O presidente Luiz Inácio Lula da Silva sancionou a lei que estabelece as diretrizes para a realização da Copa do Mundo Feminina de 2027 no Brasil. O marco legal detalha as obrigações do país perante a Federação Internacional de Futebol (Fifa), abrangendo aspectos cruciais como vistos, direitos de transmissão, segurança e estratégias de marketing.

Um dos pontos de destaque da nova legislação é o reconhecimento financeiro às atletas pioneiras do futebol feminino brasileiro. Jogadoras que defenderam o país nas competições de 1988 e 1991 receberão uma premiação histórica de R$ 500 mil cada, celebrando suas contribuições para o desenvolvimento da modalidade no país.

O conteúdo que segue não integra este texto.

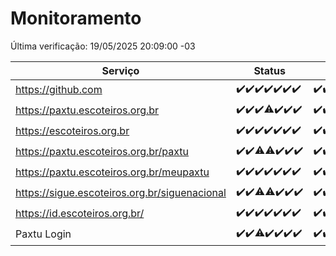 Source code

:# Monitoramento

Última verificação: 19/05/2025 20:09:00 -03

|Serviço|Status|Últimas 24h|
|---|---|---|
|https://github.com|<span title="2025-05-12: OK=23">✔️</span><span title="2025-05-13: OK=23">✔️</span><span title="2025-05-14: OK=23">✔️</span><span title="2025-05-15: OK=23">✔️</span><span title="2025-05-16: OK=23">✔️</span><span title="2025-05-17: OK=23">✔️</span><span title="2025-05-18: OK=23">✔️</span>|<span title="18/05/2025 21:51:00 -03 : 200">✔️</span><span title="18/05/2025 23:41:00 -03 : 200">✔️</span><span title="19/05/2025 00:40:00 -03 : 200">✔️</span><span title="19/05/2025 01:18:00 -03 : 200">✔️</span><span title="19/05/2025 02:10:00 -03 : 200">✔️</span><span title="19/05/2025 03:14:00 -03 : 200">✔️</span><span title="19/05/2025 04:10:00 -03 : 200">✔️</span><span title="19/05/2025 05:15:00 -03 : 200">✔️</span><span title="19/05/2025 06:11:00 -03 : 200">✔️</span><span title="19/05/2025 07:10:00 -03 : 200">✔️</span><span title="19/05/2025 08:08:00 -03 : 200">✔️</span><span title="19/05/2025 09:18:00 -03 : 200">✔️</span><span title="19/05/2025 10:24:00 -03 : 200">✔️</span><span title="19/05/2025 11:09:00 -03 : 200">✔️</span><span title="19/05/2025 12:10:00 -03 : 200">✔️</span><span title="19/05/2025 13:11:00 -03 : 200">✔️</span><span title="19/05/2025 14:08:00 -03 : 200">✔️</span><span title="19/05/2025 15:13:00 -03 : 200">✔️</span><span title="19/05/2025 16:07:00 -03 : 200">✔️</span><span title="19/05/2025 17:10:00 -03 : 200">✔️</span><span title="19/05/2025 18:08:00 -03 : 200">✔️</span><span title="19/05/2025 19:09:00 -03 : 200">✔️</span><span title="19/05/2025 20:09:00 -03 : 200">✔️</span>|
|https://paxtu.escoteiros.org.br|<span title="2025-05-12: OK=23">✔️</span><span title="2025-05-13: OK=23">✔️</span><span title="2025-05-14: OK=23">✔️</span><span title="2025-05-15: OK=22, Falhas=1">⚠️</span><span title="2025-05-16: OK=23">✔️</span><span title="2025-05-17: OK=23">✔️</span><span title="2025-05-18: OK=23">✔️</span>|<span title="18/05/2025 21:51:00 -03 : 200">✔️</span><span title="18/05/2025 23:41:00 -03 : 200">✔️</span><span title="19/05/2025 00:40:00 -03 : 200">✔️</span><span title="19/05/2025 01:18:00 -03 : 200">✔️</span><span title="19/05/2025 02:10:00 -03 : 200">✔️</span><span title="19/05/2025 03:14:00 -03 : 200">✔️</span><span title="19/05/2025 04:10:00 -03 : 200">✔️</span><span title="19/05/2025 05:15:00 -03 : 200">✔️</span><span title="19/05/2025 06:11:00 -03 : 200">✔️</span><span title="19/05/2025 07:10:00 -03 : 200">✔️</span><span title="19/05/2025 08:08:00 -03 : 200">✔️</span><span title="19/05/2025 09:18:00 -03 : 200">✔️</span><span title="19/05/2025 10:24:00 -03 : 200">✔️</span><span title="19/05/2025 11:09:00 -03 : 200">✔️</span><span title="19/05/2025 12:10:00 -03 : 200">✔️</span><span title="19/05/2025 13:11:00 -03 : 200">✔️</span><span title="19/05/2025 14:08:00 -03 : 200">✔️</span><span title="19/05/2025 15:13:00 -03 : 200">✔️</span><span title="19/05/2025 16:07:00 -03 : 200">✔️</span><span title="19/05/2025 17:10:00 -03 : 200">✔️</span><span title="19/05/2025 18:08:00 -03 : 200">✔️</span><span title="19/05/2025 19:09:00 -03 : 200">✔️</span><span title="19/05/2025 20:09:00 -03 : 200">✔️</span>|
|https://escoteiros.org.br|<span title="2025-05-12: OK=23">✔️</span><span title="2025-05-13: OK=23">✔️</span><span title="2025-05-14: OK=23">✔️</span><span title="2025-05-15: OK=23">✔️</span><span title="2025-05-16: OK=23">✔️</span><span title="2025-05-17: OK=23">✔️</span><span title="2025-05-18: OK=23">✔️</span>|<span title="18/05/2025 21:51:00 -03 : 200">✔️</span><span title="18/05/2025 23:41:00 -03 : 200">✔️</span><span title="19/05/2025 00:41:00 -03 : 200">✔️</span><span title="19/05/2025 01:18:00 -03 : 200">✔️</span><span title="19/05/2025 02:10:00 -03 : 200">✔️</span><span title="19/05/2025 03:14:00 -03 : 200">✔️</span><span title="19/05/2025 04:10:00 -03 : 200">✔️</span><span title="19/05/2025 05:15:00 -03 : 200">✔️</span><span title="19/05/2025 06:11:00 -03 : 200">✔️</span><span title="19/05/2025 07:10:00 -03 : 200">✔️</span><span title="19/05/2025 08:08:00 -03 : 200">✔️</span><span title="19/05/2025 09:18:00 -03 : 200">✔️</span><span title="19/05/2025 10:24:00 -03 : 200">✔️</span><span title="19/05/2025 11:09:00 -03 : 200">✔️</span><span title="19/05/2025 12:10:00 -03 : 200">✔️</span><span title="19/05/2025 13:11:00 -03 : 200">✔️</span><span title="19/05/2025 14:08:00 -03 : 200">✔️</span><span title="19/05/2025 15:13:00 -03 : 200">✔️</span><span title="19/05/2025 16:07:00 -03 : 200">✔️</span><span title="19/05/2025 17:10:00 -03 : 200">✔️</span><span title="19/05/2025 18:08:00 -03 : 200">✔️</span><span title="19/05/2025 19:09:00 -03 : 200">✔️</span><span title="19/05/2025 20:09:00 -03 : 200">✔️</span>|
|https://paxtu.escoteiros.org.br/paxtu|<span title="2025-05-12: OK=23">✔️</span><span title="2025-05-13: OK=23">✔️</span><span title="2025-05-14: OK=22, Falhas=1">⚠️</span><span title="2025-05-15: OK=22, Falhas=1">⚠️</span><span title="2025-05-16: OK=23">✔️</span><span title="2025-05-17: OK=23">✔️</span><span title="2025-05-18: OK=23">✔️</span>|<span title="18/05/2025 21:51:00 -03 : 200">✔️</span><span title="18/05/2025 23:41:00 -03 : 200">✔️</span><span title="19/05/2025 00:41:00 -03 : 200">✔️</span><span title="19/05/2025 01:18:00 -03 : 200">✔️</span><span title="19/05/2025 02:10:00 -03 : 200">✔️</span><span title="19/05/2025 03:14:00 -03 : 200">✔️</span><span title="19/05/2025 04:10:00 -03 : 200">✔️</span><span title="19/05/2025 05:15:00 -03 : 200">✔️</span><span title="19/05/2025 06:11:00 -03 : 200">✔️</span><span title="19/05/2025 07:10:00 -03 : 200">✔️</span><span title="19/05/2025 08:08:00 -03 : 200">✔️</span><span title="19/05/2025 09:18:00 -03 : 200">✔️</span><span title="19/05/2025 10:25:00 -03 : 200">✔️</span><span title="19/05/2025 11:09:00 -03 : 200">✔️</span><span title="19/05/2025 12:10:00 -03 : 200">✔️</span><span title="19/05/2025 13:11:00 -03 : 200">✔️</span><span title="19/05/2025 14:08:00 -03 : 200">✔️</span><span title="19/05/2025 15:13:00 -03 : 200">✔️</span><span title="19/05/2025 16:07:00 -03 : 200">✔️</span><span title="19/05/2025 17:10:00 -03 : 200">✔️</span><span title="19/05/2025 18:08:00 -03 : 200">✔️</span><span title="19/05/2025 19:09:00 -03 : 200">✔️</span><span title="19/05/2025 20:09:00 -03 : 200">✔️</span>|
|https://paxtu.escoteiros.org.br/meupaxtu|<span title="2025-05-12: OK=23">✔️</span><span title="2025-05-13: OK=23">✔️</span><span title="2025-05-14: OK=23">✔️</span><span title="2025-05-15: OK=23">✔️</span><span title="2025-05-16: OK=23">✔️</span><span title="2025-05-17: OK=23">✔️</span><span title="2025-05-18: OK=23">✔️</span>|<span title="18/05/2025 21:51:00 -03 : 200">✔️</span><span title="18/05/2025 23:41:00 -03 : 200">✔️</span><span title="19/05/2025 00:41:00 -03 : 200">✔️</span><span title="19/05/2025 01:18:00 -03 : 200">✔️</span><span title="19/05/2025 02:10:00 -03 : 200">✔️</span><span title="19/05/2025 03:14:00 -03 : 200">✔️</span><span title="19/05/2025 04:10:00 -03 : 200">✔️</span><span title="19/05/2025 05:15:00 -03 : 200">✔️</span><span title="19/05/2025 06:11:00 -03 : 200">✔️</span><span title="19/05/2025 07:10:00 -03 : 200">✔️</span><span title="19/05/2025 08:08:00 -03 : 200">✔️</span><span title="19/05/2025 09:18:00 -03 : 200">✔️</span><span title="19/05/2025 10:25:00 -03 : 200">✔️</span><span title="19/05/2025 11:09:00 -03 : 200">✔️</span><span title="19/05/2025 12:10:00 -03 : 200">✔️</span><span title="19/05/2025 13:11:00 -03 : 200">✔️</span><span title="19/05/2025 14:08:00 -03 : 200">✔️</span><span title="19/05/2025 15:13:00 -03 : 200">✔️</span><span title="19/05/2025 16:07:00 -03 : 200">✔️</span><span title="19/05/2025 17:10:00 -03 : 200">✔️</span><span title="19/05/2025 18:08:00 -03 : 200">✔️</span><span title="19/05/2025 19:09:00 -03 : 200">✔️</span><span title="19/05/2025 20:09:00 -03 : 200">✔️</span>|
|https://sigue.escoteiros.org.br/siguenacional|<span title="2025-05-12: OK=23">✔️</span><span title="2025-05-13: OK=23">✔️</span><span title="2025-05-14: OK=22, Falhas=1">⚠️</span><span title="2025-05-15: OK=22, Falhas=1">⚠️</span><span title="2025-05-16: OK=23">✔️</span><span title="2025-05-17: OK=23">✔️</span><span title="2025-05-18: OK=23">✔️</span>|<span title="18/05/2025 21:51:00 -03 : 200">✔️</span><span title="18/05/2025 23:41:00 -03 : 200">✔️</span><span title="19/05/2025 00:41:00 -03 : 200">✔️</span><span title="19/05/2025 01:18:00 -03 : 200">✔️</span><span title="19/05/2025 02:10:00 -03 : 200">✔️</span><span title="19/05/2025 03:14:00 -03 : 200">✔️</span><span title="19/05/2025 04:10:00 -03 : 200">✔️</span><span title="19/05/2025 05:15:00 -03 : 200">✔️</span><span title="19/05/2025 06:11:00 -03 : 200">✔️</span><span title="19/05/2025 07:10:00 -03 : 200">✔️</span><span title="19/05/2025 08:08:00 -03 : 200">✔️</span><span title="19/05/2025 09:18:00 -03 : 200">✔️</span><span title="19/05/2025 10:25:00 -03 : 200">✔️</span><span title="19/05/2025 11:09:00 -03 : 200">✔️</span><span title="19/05/2025 12:10:00 -03 : 200">✔️</span><span title="19/05/2025 13:11:00 -03 : 200">✔️</span><span title="19/05/2025 14:08:00 -03 : 200">✔️</span><span title="19/05/2025 15:13:00 -03 : 200">✔️</span><span title="19/05/2025 16:07:00 -03 : 200">✔️</span><span title="19/05/2025 17:10:00 -03 : 200">✔️</span><span title="19/05/2025 18:08:00 -03 : 200">✔️</span><span title="19/05/2025 19:09:00 -03 : 200">✔️</span><span title="19/05/2025 20:09:00 -03 : 200">✔️</span>|
|https://id.escoteiros.org.br/|<span title="2025-05-12: OK=23">✔️</span><span title="2025-05-13: OK=23">✔️</span><span title="2025-05-14: OK=23">✔️</span><span title="2025-05-15: OK=23">✔️</span><span title="2025-05-16: OK=23">✔️</span><span title="2025-05-17: OK=23">✔️</span><span title="2025-05-18: OK=23">✔️</span>|<span title="18/05/2025 21:51:00 -03 : 200">✔️</span><span title="18/05/2025 23:41:00 -03 : 200">✔️</span><span title="19/05/2025 00:41:00 -03 : 200">✔️</span><span title="19/05/2025 01:18:00 -03 : 200">✔️</span><span title="19/05/2025 02:10:00 -03 : 200">✔️</span><span title="19/05/2025 03:14:00 -03 : 200">✔️</span><span title="19/05/2025 04:10:00 -03 : 200">✔️</span><span title="19/05/2025 05:15:00 -03 : 200">✔️</span><span title="19/05/2025 06:11:00 -03 : 200">✔️</span><span title="19/05/2025 07:10:00 -03 : 200">✔️</span><span title="19/05/2025 08:08:00 -03 : 200">✔️</span><span title="19/05/2025 09:18:00 -03 : 200">✔️</span><span title="19/05/2025 10:25:00 -03 : 200">✔️</span><span title="19/05/2025 11:09:00 -03 : 200">✔️</span><span title="19/05/2025 12:10:00 -03 : 200">✔️</span><span title="19/05/2025 13:11:00 -03 : 200">✔️</span><span title="19/05/2025 14:08:00 -03 : 200">✔️</span><span title="19/05/2025 15:13:00 -03 : 200">✔️</span><span title="19/05/2025 16:07:00 -03 : 200">✔️</span><span title="19/05/2025 17:10:00 -03 : 200">✔️</span><span title="19/05/2025 18:08:00 -03 : 200">✔️</span><span title="19/05/2025 19:09:00 -03 : 200">✔️</span><span title="19/05/2025 20:09:00 -03 : 200">✔️</span>|
|Paxtu Login|<span title="2025-05-12: OK=23">✔️</span><span title="2025-05-13: OK=23">✔️</span><span title="2025-05-14: OK=22, Falhas=1">⚠️</span><span title="2025-05-15: OK=23">✔️</span><span title="2025-05-16: OK=23">✔️</span><span title="2025-05-17: OK=23">✔️</span><span title="2025-05-18: OK=23">✔️</span>|<span title="18/05/2025 21:51:00 -03 : 200">✔️</span><span title="18/05/2025 23:41:00 -03 : 200">✔️</span><span title="19/05/2025 00:41:00 -03 : 200">✔️</span><span title="19/05/2025 01:18:00 -03 : 200">✔️</span><span title="19/05/2025 02:10:00 -03 : 200">✔️</span><span title="19/05/2025 03:14:00 -03 : 200">✔️</span><span title="19/05/2025 04:10:00 -03 : 200">✔️</span><span title="19/05/2025 05:15:00 -03 : 200">✔️</span><span title="19/05/2025 06:11:00 -03 : 200">✔️</span><span title="19/05/2025 07:10:00 -03 : 200">✔️</span><span title="19/05/2025 08:08:00 -03 : 200">✔️</span><span title="19/05/2025 09:18:00 -03 : 200">✔️</span><span title="19/05/2025 10:25:00 -03 : 200">✔️</span><span title="19/05/2025 11:09:00 -03 : 200">✔️</span><span title="19/05/2025 12:10:00 -03 : 200">✔️</span><span title="19/05/2025 13:11:00 -03 : 200">✔️</span><span title="19/05/2025 14:08:00 -03 : 200">✔️</span><span title="19/05/2025 15:13:00 -03 : 200">✔️</span><span title="19/05/2025 16:07:00 -03 : 200">✔️</span><span title="19/05/2025 17:10:00 -03 : 200">✔️</span><span title="19/05/2025 18:08:00 -03 : 200">✔️</span><span title="19/05/2025 19:09:00 -03 : 200">✔️</span><span title="19/05/2025 20:09:00 -03 : 200">✔️</span>|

A lei, publicada no Diário Oficial da União após aprovação no Congresso Nacional, visa consolidar as garantias oferecidas pelo Brasil durante o processo de candidatura e assegurar segurança jurídica para o evento. Entre os temas abordados estão a regulamentação da venda e revenda de ingressos, a simplificação de procedimentos para a concessão de vistos a estrangeiros, normas para trabalho e voluntariado, ações de segurança pública, proteção dos direitos comerciais e a coordenação entre os diferentes níveis de governo.

O torneio está programado para ocorrer entre 24 de junho e 25 de julho de 2027, com partidas distribuídas em oito cidades: Belo Horizonte, Brasília, Fortaleza, Porto Alegre, Recife, Rio de Janeiro, Salvador e São Paulo. A expectativa é de um público superior a 3 milhões de torcedores.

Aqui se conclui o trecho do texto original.